The 57th Dynasty were among the vanguard of the British urban music movement of acts that became popular internationally during the early to mid-2000s. They were at first noted for their infamous hometown of Brixton just as much as much as for their music. The group is now identified with the youthful and rebellious countercultures of hip hop and grime. The group toured both nationally and internationally alongside Eminem, Outkast, DMX, The Roots, Wu-Tang, Common, The Lox, Sean Paul, D12, The Liks, Eve, Jurassic 5, Slum Village, Roni Size, Roots Manuva, Rodney P, Ty, Blak Twang, Klashnekoff, Mark B & Blade and more.

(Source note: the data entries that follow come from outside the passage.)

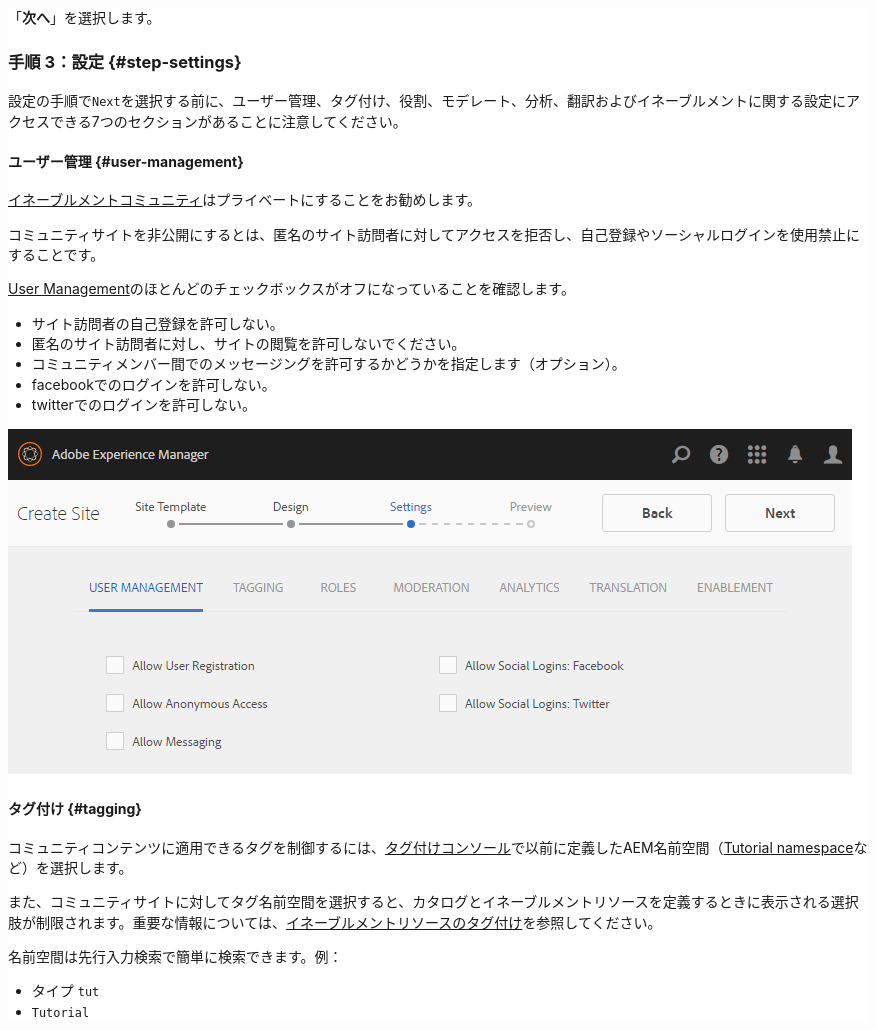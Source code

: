 「**次へ**」を選択します。

### 手順 3：設定  {#step-settings}

設定の手順で`Next`を選択する前に、ユーザー管理、タグ付け、役割、モデレート、分析、翻訳およびイネーブルメントに関する設定にアクセスできる7つのセクションがあることに注意してください。

#### ユーザー管理 {#user-management}

[イネーブルメントコミュニティ](/help/communities/overview.md#enablement-community)はプライベートにすることをお勧めします。

コミュニティサイトを非公開にするとは、匿名のサイト訪問者に対してアクセスを拒否し、自己登録やソーシャルログインを使用禁止にすることです。

[User Management](/help/communities/sites-console.md#user-management)のほとんどのチェックボックスがオフになっていることを確認します。

* サイト訪問者の自己登録を許可しない。
* 匿名のサイト訪問者に対し、サイトの閲覧を許可しないでください。
* コミュニティメンバー間でのメッセージングを許可するかどうかを指定します（オプション）。
* facebookでのログインを許可しない。
* twitterでのログインを許可しない。

![user-mgmt](assets/user-mgmt.png)

#### タグ付け {#tagging}

コミュニティコンテンツに適用できるタグを制御するには、[タグ付けコンソール](/help/sites-administering/tags.md#tagging-console)で以前に定義したAEM名前空間（[Tutorial namespace](/help/communities/enablement-setup.md#create-tutorial-tags)など）を選択します。

また、コミュニティサイトに対してタグ名前空間を選択すると、カタログとイネーブルメントリソースを定義するときに表示される選択肢が制限されます。重要な情報については、[イネーブルメントリソースのタグ付け](/help/communities/tag-resources.md)を参照してください。

名前空間は先行入力検索で簡単に検索できます。例：

* タイプ `tut`
*  `Tutorial`
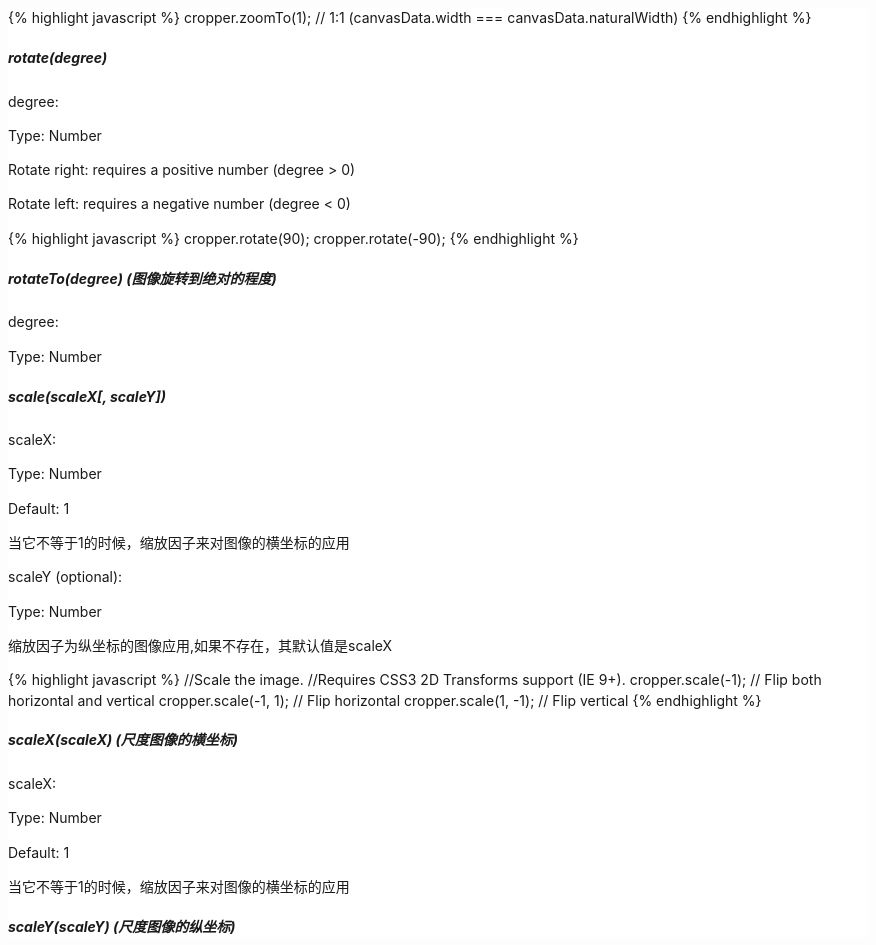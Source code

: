 {% highlight javascript %}
cropper.zoomTo(1); // 1:1 (canvasData.width === canvasData.naturalWidth)
{% endhighlight %}

##### rotate(degree)

degree:

Type: Number

Rotate right: requires a positive number (degree > 0)

Rotate left: requires a negative number (degree < 0)

{% highlight javascript %}
cropper.rotate(90);
cropper.rotate(-90);
{% endhighlight %}

##### rotateTo(degree) (图像旋转到绝对的程度)

degree:

Type: Number

##### scale(scaleX[, scaleY])

scaleX:

Type: Number

Default: 1

当它不等于1的时候，缩放因子来对图像的横坐标的应用

scaleY (optional):

Type: Number

缩放因子为纵坐标的图像应用,如果不存在，其默认值是scaleX

{% highlight javascript %}
//Scale the image.
//Requires CSS3 2D Transforms support (IE 9+).
cropper.scale(-1); // Flip both horizontal and vertical
cropper.scale(-1, 1); // Flip horizontal
cropper.scale(1, -1); // Flip vertical
{% endhighlight %}

##### scaleX(scaleX) (尺度图像的横坐标)

scaleX:

Type: Number

Default: 1

当它不等于1的时候，缩放因子来对图像的横坐标的应用

##### scaleY(scaleY) (尺度图像的纵坐标)
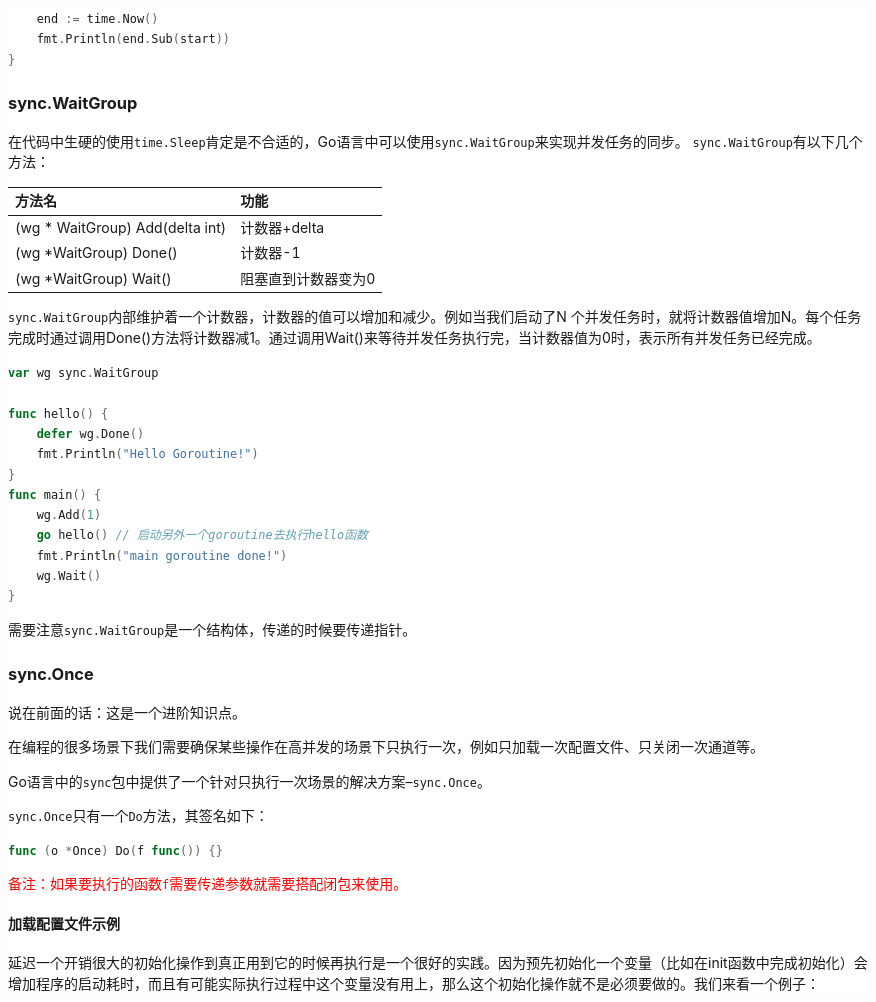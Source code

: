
 ```go
	end := time.Now()
	fmt.Println(end.Sub(start))
}
```

### sync.WaitGroup

在代码中生硬的使用`time.Sleep`肯定是不合适的，Go语言中可以使用`sync.WaitGroup`来实现并发任务的同步。 `sync.WaitGroup`有以下几个方法： 

| 方法名                          | 功能                |
| :------------------------------ | :------------------ |
| (wg * WaitGroup) Add(delta int) | 计数器+delta        |
| (wg *WaitGroup) Done()          | 计数器-1            |
| (wg *WaitGroup) Wait()          | 阻塞直到计数器变为0 |

`sync.WaitGroup`内部维护着一个计数器，计数器的值可以增加和减少。例如当我们启动了N 个并发任务时，就将计数器值增加N。每个任务完成时通过调用Done()方法将计数器减1。通过调用Wait()来等待并发任务执行完，当计数器值为0时，表示所有并发任务已经完成。 

```go
var wg sync.WaitGroup

func hello() {
	defer wg.Done()
	fmt.Println("Hello Goroutine!")
}
func main() {
	wg.Add(1)
	go hello() // 启动另外一个goroutine去执行hello函数
	fmt.Println("main goroutine done!")
	wg.Wait()
}
```

 需要注意`sync.WaitGroup`是一个结构体，传递的时候要传递指针。 

### sync.Once

说在前面的话：这是一个进阶知识点。

在编程的很多场景下我们需要确保某些操作在高并发的场景下只执行一次，例如只加载一次配置文件、只关闭一次通道等。

Go语言中的`sync`包中提供了一个针对只执行一次场景的解决方案–`sync.Once`。

`sync.Once`只有一个`Do`方法，其签名如下：

```go
func (o *Once) Do(f func()) {}
```

<font color=FF0000>备注：如果要执行的函数`f`需要传递参数就需要搭配闭包来使用。</font>

#### 加载配置文件示例

延迟一个开销很大的初始化操作到真正用到它的时候再执行是一个很好的实践。因为预先初始化一个变量（比如在init函数中完成初始化）会增加程序的启动耗时，而且有可能实际执行过程中这个变量没有用上，那么这个初始化操作就不是必须要做的。我们来看一个例子： 
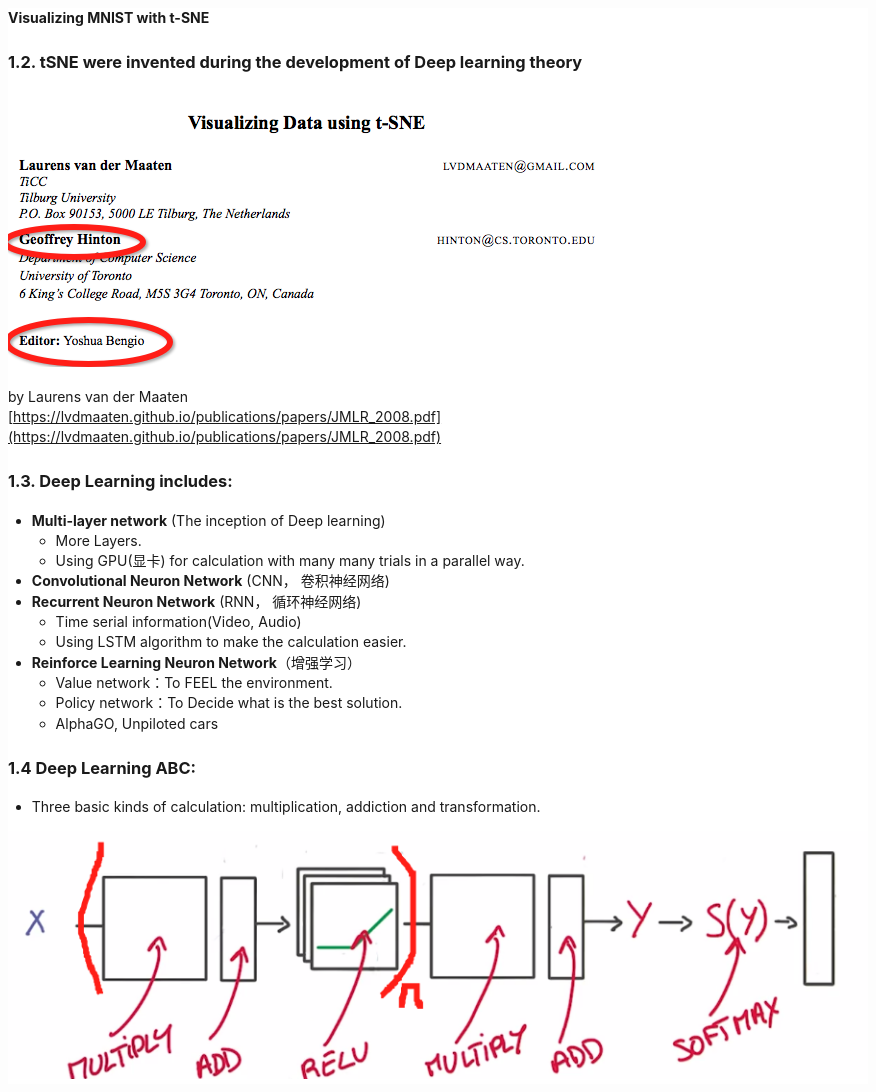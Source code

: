 <div class="caption">
      <strong>Visualizing MNIST with t-SNE</strong>
</div>


### 1.2. tSNE were invented during the development of Deep learning theory

![png](/images/2016-08-08-DeepLearning/In8.png)

by Laurens van der Maaten <br>[https://lvdmaaten.github.io/publications/papers/JMLR_2008.pdf](https://lvdmaaten.github.io/publications/papers/JMLR_2008.pdf)

### 1.3. Deep Learning includes:

- **Multi-layer network** (The inception of Deep learning)
	- More Layers.
	- Using GPU(显卡) for calculation with many many trials in a parallel way.
- **Convolutional Neuron Network** (CNN， 卷积神经网络) 
- **Recurrent Neuron Network** (RNN， 循环神经网络)
	- Time serial information(Video, Audio)
	- Using LSTM algorithm to make the calculation easier.
-  **Reinforce Learning Neuron Network**（增强学习）
    - Value network：To FEEL the environment.
    - Policy network：To Decide what is the best solution.
    - AlphaGO, Unpiloted cars


   
### 1.4 Deep Learning ABC:
- Three basic kinds of calculation: multiplication, addiction and transformation.

![png](/images/2016-08-08-DeepLearning/In9.png)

The 57th Dynasty first gained acclaim with their independent debut album The Spoken Word. With no major label backing, the group sold CDs on street corners and out of their cars. Recognized as a landmark album, its singles "Lil Bro," "Love of Hip Hop," "Still I Rise," and "Boro 6" were mainstays on underground pirate radio stations. However it wasn't until BBC Radio 1 DJ Tim Westwood began championing their music that the group catapulted into the national spotlight. Within months of the album's release, John Knight of Southern Record Distributors (SRD) invited The 57th Dynasty to join SRD's roster. "Buyers at chain retailers began calling for stock [of the album] even before a distribution deal through London-based SRD was secured" wrote Billboard.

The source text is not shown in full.